Google ou lorsque le lien hypertexte est un enjeu économique
Paralipomènes - Michèle Battisti, 26/11/2012
Le lien hypertexte ne serait plus libre pour tous. On sentait bien poindre çà et là des tentatives en ce sens ; voilà qui est porté à présent clairement dans le champ politique.
Le projet avait fait du buzz (ou ramdam) à la fin de l’été 2012 : l’Allemagne allait adopter une loi [1] obligeant Google à payer pour le référencement des articles de presse [2], la France suivrait, tout comme l’Italie.
Faire payer Google pour les liens établis vers la presse est une velléité ancienne : l’AFP en 2005, Copiepresse, une société de gestion collective, en Belgique en 2006, le Geste en France en 2009 [3], …. En ce mois de novembre 2012, le buzz est retombé, mais François Hollande souhaitait que les négociations aboutissent en fin d’année, l’occasion de faire le point.
Pourquoi une loi ?
Face à un modèle économique fragilisé, la presse cherche à obtenir un retour sur investissement en organisant une « redistribution de la valeur dans l’économie numérique ». La presse, certes, est déjà subventionnée pour être modernisée et elle bénéficie en outre du trafic généré par Google.
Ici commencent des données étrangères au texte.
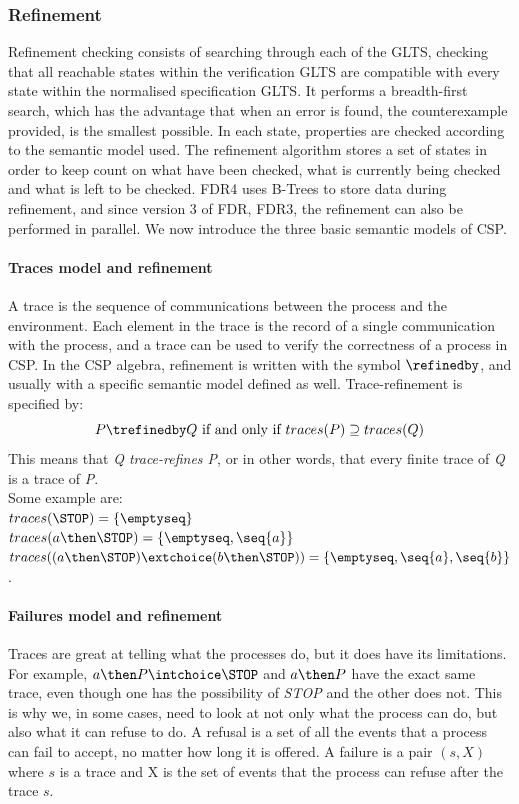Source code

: \subsubsection{Refinement}
\label{sec:refinement}
Refinement checking consists of searching through each of the GLTS, checking that all reachable states within the verification GLTS are compatible with every state within the normalised specification GLTS. It performs a breadth-first search, which has the advantage that when an error is found, the counterexample provided, is the smallest possible. In each state, properties are checked according to the semantic model used. The refinement algorithm stores a set of states in order to keep count on what have been checked, what is currently being checked and what is left to be checked. FDR4 uses B-Trees to store data during refinement, and since version 3 of FDR, FDR3, the refinement can also be performed in parallel.
We now introduce the three basic semantic models of CSP.
\paragraph{Traces model and refinement}
A trace is the sequence of communications between the process and the environment. Each element in the trace is the record of a single communication with the process, and a trace can be used to verify the correctness of a process in CSP. In the CSP algebra, refinement is written with the symbol $\refinedby$, and usually with a specific semantic model defined as well. Trace-refinement is specified by: \\
$$P \trefinedby Q \text{ if and only if } traces(P) \supseteq traces(Q)$$
This means that \textit{Q trace-refines P}, or in other words, that every finite trace of \textit{Q} is a trace of \textit{P}. \\
Some example are:\\
$traces(\STOP) = \{\emptyseq\}$\\
$traces(a \then \STOP) = \{\emptyseq, \seq{a}\}$\\
$traces((a \then \STOP)\extchoice (b \then \STOP)) = \{\emptyseq, \seq{a}, \seq{b}\}$.
\paragraph{Failures model and refinement}
Traces are great at telling what the processes do, but it does have its limitations. For example, $a \then P \intchoice \STOP$ and $a \then P$ have the exact same trace, even though one has the possibility of \textit{STOP} and the other does not. This is why we, in some cases, need to look at not only what the process can do, but also what it can refuse to do. A refusal is a set of all the events that a process can fail to accept, no matter how long it is offered. A failure is a pair $(s, X)$ where $s$ is a trace and X is the set of events that the process can refuse after the trace $s$.

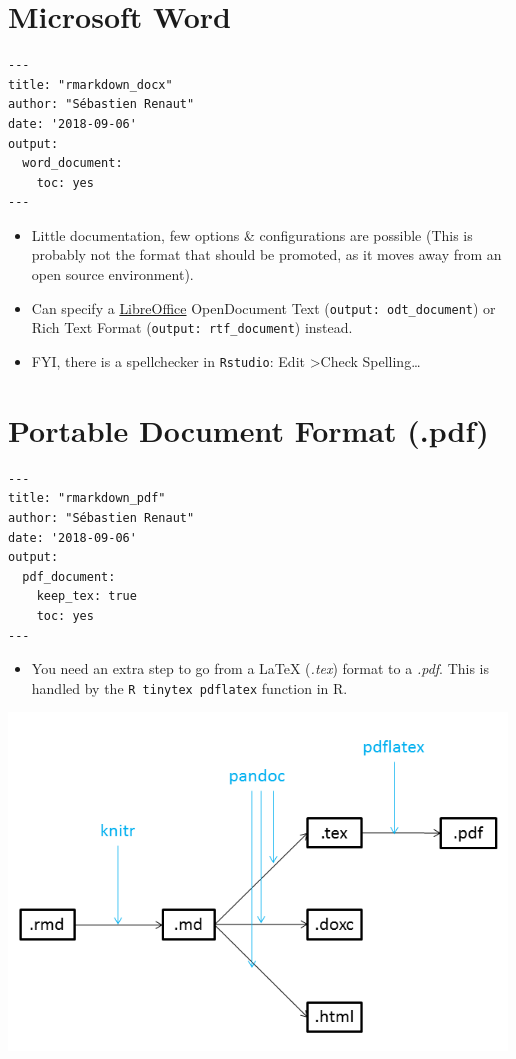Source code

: \documentclass[]{article}
\providecommand{\tightlist}{%
  \setlength{\itemsep}{0pt}\setlength{\parskip}{0pt}}
\begin{document}
\hypertarget{microsoft-word}{%
\section{Microsoft Word}\label{microsoft-word}}

\begin{verbatim}
---  
title: "rmarkdown_docx"  
author: "Sébastien Renaut"  
date: '2018-09-06'  
output: 
  word_document: 
    toc: yes
---   
\end{verbatim}

\begin{itemize}
\item
  Little documentation, few options \& configurations are possible (This
  is probably not the format that should be promoted, as it moves away
  from an open source environment).
\item
  Can specify a \href{https://www.libreoffice.org/}{LibreOffice}
  OpenDocument Text (\texttt{output:\ odt\_document}) or Rich Text
  Format (\texttt{output:\ rtf\_document}) instead.
\item
  FYI, there is a spellchecker in \texttt{Rstudio}: Edit
  \textgreater{}Check Spelling\ldots{}
\end{itemize}

\hypertarget{portable-document-format-.pdf}{%
\section{Portable Document Format
(.pdf)}\label{portable-document-format-.pdf}}

\begin{verbatim}
---    
title: "rmarkdown_pdf"    
author: "Sébastien Renaut"    
date: '2018-09-06'    
output: 
  pdf_document:
    keep_tex: true
    toc: yes  
---    
\end{verbatim}

\begin{itemize}
\tightlist
\item
  You need an extra step to go from a LaTeX (\emph{.tex}) format to a
  \emph{.pdf}. This is handled by the \texttt{R\ tinytex\ pdflatex}
  function in R.
\end{itemize}

\includegraphics[width=5.20833in,height=\textheight]{../figures/pandoc1.png}
\end{document}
Tout ceci étant jugé insuffisant, la « taxe » Google représenterait une source de financement supplémentaire.
Il s’agit de sauver la presse dans « l’intérêt public », indique clairement le projet de proposition de loi remis à Aurélie Filippetti par l’association de la presse IPG[4]. Google, qui se targue aussi de répondre à l’intérêt général, capterait aujourd’hui la manne publicitaire au détriment des éditeurs de presse. Le modèle économique de Google va d’ailleurs au-delà d’Adsense, service de publicité contextuelle, cible essentielle du projet de loi, pour s’étendre à d’autres services (tels que Google Actualités notamment) offerts sans publicité aujourd’hui, dont les données contribuent à « améliorer la pertinence de ses algorithmes » et lui permettre, dans le cadre du web sémantique, de capter la valeur née de la diffusion de l’information, point moins rarement évoqué que le « cynisme » fiscal de Google.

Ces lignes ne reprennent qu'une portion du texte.